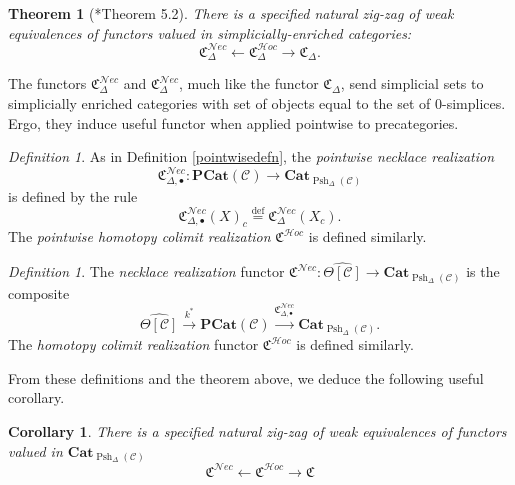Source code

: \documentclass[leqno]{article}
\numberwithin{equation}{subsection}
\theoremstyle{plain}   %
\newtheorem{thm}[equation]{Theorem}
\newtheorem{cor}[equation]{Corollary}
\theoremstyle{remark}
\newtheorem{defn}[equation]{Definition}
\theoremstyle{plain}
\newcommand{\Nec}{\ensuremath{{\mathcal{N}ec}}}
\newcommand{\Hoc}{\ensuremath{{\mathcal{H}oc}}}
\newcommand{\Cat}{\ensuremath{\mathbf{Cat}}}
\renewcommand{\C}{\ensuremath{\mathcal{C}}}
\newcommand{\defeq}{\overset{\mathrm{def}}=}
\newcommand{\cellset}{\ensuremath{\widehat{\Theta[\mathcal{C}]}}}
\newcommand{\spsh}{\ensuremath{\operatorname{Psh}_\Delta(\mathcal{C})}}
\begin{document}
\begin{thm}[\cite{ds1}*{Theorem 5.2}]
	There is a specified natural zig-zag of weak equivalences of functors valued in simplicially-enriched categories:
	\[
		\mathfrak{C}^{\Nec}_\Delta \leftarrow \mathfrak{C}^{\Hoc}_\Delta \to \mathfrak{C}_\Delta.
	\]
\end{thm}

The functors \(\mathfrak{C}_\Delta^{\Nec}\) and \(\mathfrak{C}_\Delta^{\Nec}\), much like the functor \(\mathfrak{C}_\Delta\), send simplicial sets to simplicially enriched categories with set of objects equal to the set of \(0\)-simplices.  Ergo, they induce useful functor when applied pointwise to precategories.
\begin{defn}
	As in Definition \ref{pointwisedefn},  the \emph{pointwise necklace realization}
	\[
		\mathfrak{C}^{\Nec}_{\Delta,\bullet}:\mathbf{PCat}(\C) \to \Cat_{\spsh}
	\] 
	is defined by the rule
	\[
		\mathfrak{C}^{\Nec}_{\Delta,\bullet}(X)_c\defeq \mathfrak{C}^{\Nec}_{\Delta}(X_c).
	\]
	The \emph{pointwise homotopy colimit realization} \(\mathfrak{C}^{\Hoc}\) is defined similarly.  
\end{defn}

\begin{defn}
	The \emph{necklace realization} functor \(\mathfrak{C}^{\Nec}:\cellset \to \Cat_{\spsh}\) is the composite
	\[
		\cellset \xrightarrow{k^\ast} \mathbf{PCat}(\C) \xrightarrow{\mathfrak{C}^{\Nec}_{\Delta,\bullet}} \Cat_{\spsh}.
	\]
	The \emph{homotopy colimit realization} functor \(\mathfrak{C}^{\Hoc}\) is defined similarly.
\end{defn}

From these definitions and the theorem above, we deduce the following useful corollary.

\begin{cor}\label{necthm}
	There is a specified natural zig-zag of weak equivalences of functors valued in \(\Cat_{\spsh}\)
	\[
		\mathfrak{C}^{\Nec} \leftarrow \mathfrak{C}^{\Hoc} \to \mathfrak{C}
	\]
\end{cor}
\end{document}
--------------------
Could you return the listing above exactly, minus its pictures?

Source code

: \documentclass[leqno]{article}
\numberwithin{equation}{subsection}
\theoremstyle{plain}   %
\newtheorem{thm}[equation]{Theorem}
\newtheorem{cor}[equation]{Corollary}
\theoremstyle{remark}
\newtheorem{defn}[equation]{Definition}
\theoremstyle{plain}
\newcommand{\Nec}{\ensuremath{{\mathcal{N}ec}}}
\newcommand{\Hoc}{\ensuremath{{\mathcal{H}oc}}}
\newcommand{\Cat}{\ensuremath{\mathbf{Cat}}}
\renewcommand{\C}{\ensuremath{\mathcal{C}}}
\newcommand{\defeq}{\overset{\mathrm{def}}=}
\newcommand{\cellset}{\ensuremath{\widehat{\Theta[\mathcal{C}]}}}
\newcommand{\spsh}{\ensuremath{\operatorname{Psh}_\Delta(\mathcal{C})}}
\begin{document}
\begin{thm}[\cite{ds1}*{Theorem 5.2}]
	There is a specified natural zig-zag of weak equivalences of functors valued in simplicially-enriched categories:
	\[
		\mathfrak{C}^{\Nec}_\Delta \leftarrow \mathfrak{C}^{\Hoc}_\Delta \to \mathfrak{C}_\Delta.
	\]
\end{thm}

The functors \(\mathfrak{C}_\Delta^{\Nec}\) and \(\mathfrak{C}_\Delta^{\Nec}\), much like the functor \(\mathfrak{C}_\Delta\), send simplicial sets to simplicially enriched categories with set of objects equal to the set of \(0\)-simplices.  Ergo, they induce useful functor when applied pointwise to precategories.
\begin{defn}
	As in Definition \ref{pointwisedefn},  the \emph{pointwise necklace realization}
	\[
		\mathfrak{C}^{\Nec}_{\Delta,\bullet}:\mathbf{PCat}(\C) \to \Cat_{\spsh}
	\] 
	is defined by the rule
	\[
		\mathfrak{C}^{\Nec}_{\Delta,\bullet}(X)_c\defeq \mathfrak{C}^{\Nec}_{\Delta}(X_c).
	\]
	The \emph{pointwise homotopy colimit realization} \(\mathfrak{C}^{\Hoc}\) is defined similarly.  
\end{defn}

\begin{defn}
	The \emph{necklace realization} functor \(\mathfrak{C}^{\Nec}:\cellset \to \Cat_{\spsh}\) is the composite
	\[
		\cellset \xrightarrow{k^\ast} \mathbf{PCat}(\C) \xrightarrow{\mathfrak{C}^{\Nec}_{\Delta,\bullet}} \Cat_{\spsh}.
	\]
	The \emph{homotopy colimit realization} functor \(\mathfrak{C}^{\Hoc}\) is defined similarly.
\end{defn}

From these definitions and the theorem above, we deduce the following useful corollary.

\begin{cor}\label{necthm}
	There is a specified natural zig-zag of weak equivalences of functors valued in \(\Cat_{\spsh}\)
	\[
		\mathfrak{C}^{\Nec} \leftarrow \mathfrak{C}^{\Hoc} \to \mathfrak{C}
	\]
\end{cor}
\end{document}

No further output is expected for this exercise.